There was barely an electric guitar in sight on the first night of Liverpool Sound City, when The Human League, A Certain Ratio and Art of Noise celebrated (and demonstrated) the innovation of sound. Guna Veinberga was on the same wavelength for BIMM Life.
This year’s Liverpool Sound City, which took place in May, was not only the event’s 10th anniversary, it was also a celebration of the innovation of sound. On the first night, dedicated fans gathered at Clearance Docks to experience a one-of-a-kind evening, with performances from three legendary avant-pop acts: A Certain Ratio, Art Of Noise and, in the headline slot, The Human League.
An early highlight was watching the badass arranger Anne Dudley, one-third of Art Of Noise, on the stage (the AONers being engineer Gary Langan and programmer JJ Jeczalik); she had real charisma.

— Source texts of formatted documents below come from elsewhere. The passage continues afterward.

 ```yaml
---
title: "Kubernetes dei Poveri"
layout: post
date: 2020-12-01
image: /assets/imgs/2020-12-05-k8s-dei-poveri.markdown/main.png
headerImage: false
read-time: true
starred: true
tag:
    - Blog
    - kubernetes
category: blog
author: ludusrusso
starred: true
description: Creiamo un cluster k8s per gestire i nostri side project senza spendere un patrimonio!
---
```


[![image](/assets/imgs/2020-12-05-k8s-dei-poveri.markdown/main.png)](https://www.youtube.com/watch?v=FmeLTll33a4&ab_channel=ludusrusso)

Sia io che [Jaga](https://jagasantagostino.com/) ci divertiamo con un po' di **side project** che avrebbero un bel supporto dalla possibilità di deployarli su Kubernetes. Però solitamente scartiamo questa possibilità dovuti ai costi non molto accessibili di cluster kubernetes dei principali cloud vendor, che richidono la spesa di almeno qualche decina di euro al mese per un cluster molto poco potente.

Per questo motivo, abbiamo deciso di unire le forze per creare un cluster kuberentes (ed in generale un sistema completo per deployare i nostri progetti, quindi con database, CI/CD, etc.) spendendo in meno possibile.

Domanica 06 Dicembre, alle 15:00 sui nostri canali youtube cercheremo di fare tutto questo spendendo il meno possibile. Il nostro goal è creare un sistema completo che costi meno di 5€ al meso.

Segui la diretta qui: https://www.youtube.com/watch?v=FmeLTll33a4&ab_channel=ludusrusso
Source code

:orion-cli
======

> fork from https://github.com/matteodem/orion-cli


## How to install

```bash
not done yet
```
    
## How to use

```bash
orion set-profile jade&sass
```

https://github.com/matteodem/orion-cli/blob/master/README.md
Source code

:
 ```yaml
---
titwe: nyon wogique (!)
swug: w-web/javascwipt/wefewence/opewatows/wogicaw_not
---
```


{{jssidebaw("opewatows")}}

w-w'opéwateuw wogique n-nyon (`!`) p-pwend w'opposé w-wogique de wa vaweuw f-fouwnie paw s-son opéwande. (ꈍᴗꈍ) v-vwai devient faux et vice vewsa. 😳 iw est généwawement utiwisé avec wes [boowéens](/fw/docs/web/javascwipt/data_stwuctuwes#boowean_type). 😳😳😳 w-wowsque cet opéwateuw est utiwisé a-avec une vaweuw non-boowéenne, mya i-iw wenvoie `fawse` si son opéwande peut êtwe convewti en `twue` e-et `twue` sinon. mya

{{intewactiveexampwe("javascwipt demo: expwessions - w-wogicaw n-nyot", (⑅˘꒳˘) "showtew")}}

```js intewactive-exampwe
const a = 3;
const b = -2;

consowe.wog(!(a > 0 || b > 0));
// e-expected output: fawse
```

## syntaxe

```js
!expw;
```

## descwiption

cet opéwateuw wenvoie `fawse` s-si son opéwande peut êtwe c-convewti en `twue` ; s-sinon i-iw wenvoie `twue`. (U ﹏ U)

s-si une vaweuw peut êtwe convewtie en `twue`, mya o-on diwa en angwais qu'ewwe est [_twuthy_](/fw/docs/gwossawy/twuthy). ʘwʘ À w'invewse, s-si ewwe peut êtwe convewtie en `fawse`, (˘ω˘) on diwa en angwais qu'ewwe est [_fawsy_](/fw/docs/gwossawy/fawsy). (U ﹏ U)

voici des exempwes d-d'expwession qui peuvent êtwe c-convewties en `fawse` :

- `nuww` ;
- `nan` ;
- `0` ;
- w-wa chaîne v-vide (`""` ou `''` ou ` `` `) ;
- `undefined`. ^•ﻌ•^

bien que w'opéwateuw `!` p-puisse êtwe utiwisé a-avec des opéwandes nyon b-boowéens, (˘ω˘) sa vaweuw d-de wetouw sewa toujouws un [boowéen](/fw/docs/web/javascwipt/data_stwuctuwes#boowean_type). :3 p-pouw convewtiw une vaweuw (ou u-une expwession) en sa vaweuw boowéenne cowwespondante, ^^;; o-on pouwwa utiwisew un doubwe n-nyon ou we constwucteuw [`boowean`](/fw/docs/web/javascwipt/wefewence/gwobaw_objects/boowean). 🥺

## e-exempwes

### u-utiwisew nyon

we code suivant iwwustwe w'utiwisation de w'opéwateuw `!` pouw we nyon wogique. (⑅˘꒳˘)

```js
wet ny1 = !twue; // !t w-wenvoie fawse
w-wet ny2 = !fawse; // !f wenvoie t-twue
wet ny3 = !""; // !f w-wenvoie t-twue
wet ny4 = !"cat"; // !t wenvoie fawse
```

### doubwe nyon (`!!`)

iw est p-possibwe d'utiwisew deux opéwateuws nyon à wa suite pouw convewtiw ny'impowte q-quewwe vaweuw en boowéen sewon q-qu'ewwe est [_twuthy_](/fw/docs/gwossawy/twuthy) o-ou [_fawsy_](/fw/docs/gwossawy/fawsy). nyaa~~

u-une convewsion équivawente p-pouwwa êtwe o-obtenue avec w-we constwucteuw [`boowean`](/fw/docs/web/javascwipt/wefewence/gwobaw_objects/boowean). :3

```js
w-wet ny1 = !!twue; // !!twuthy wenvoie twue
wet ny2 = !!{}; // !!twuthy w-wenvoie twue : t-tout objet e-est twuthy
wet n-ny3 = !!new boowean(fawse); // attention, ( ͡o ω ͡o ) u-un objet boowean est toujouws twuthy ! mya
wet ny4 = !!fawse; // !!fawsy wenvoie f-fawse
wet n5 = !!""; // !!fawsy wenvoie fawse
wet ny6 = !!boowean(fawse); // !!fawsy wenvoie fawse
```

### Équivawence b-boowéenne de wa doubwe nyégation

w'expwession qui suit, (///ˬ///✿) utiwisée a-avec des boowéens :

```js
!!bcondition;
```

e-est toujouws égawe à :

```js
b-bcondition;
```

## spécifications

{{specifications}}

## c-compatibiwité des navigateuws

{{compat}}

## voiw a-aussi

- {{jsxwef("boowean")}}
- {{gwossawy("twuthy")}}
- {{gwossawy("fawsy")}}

The support sets were a magical build-up for the stars of the night: 80s synth-pop pioneers The Human League. Philip Oakey, who has been lead singer of the band since day one, proved that some things, like his voice, are timeless.
The lights, different projections, including Pac-Man, and the flamboyant stage costumes of the two female vocalists - Joanne Catherall and Susan Anne Sulley - enhanced the 14-song show, charging everyone present with positive energy. Safe to say, after Being Boiled and Together In Electric Dreams, the grandiose encore, everyone’s cheeks hurt from smiling and feet from dancing. Liverpool had not seen a bigger sing-along or better proof that live music is the cure and can unify all.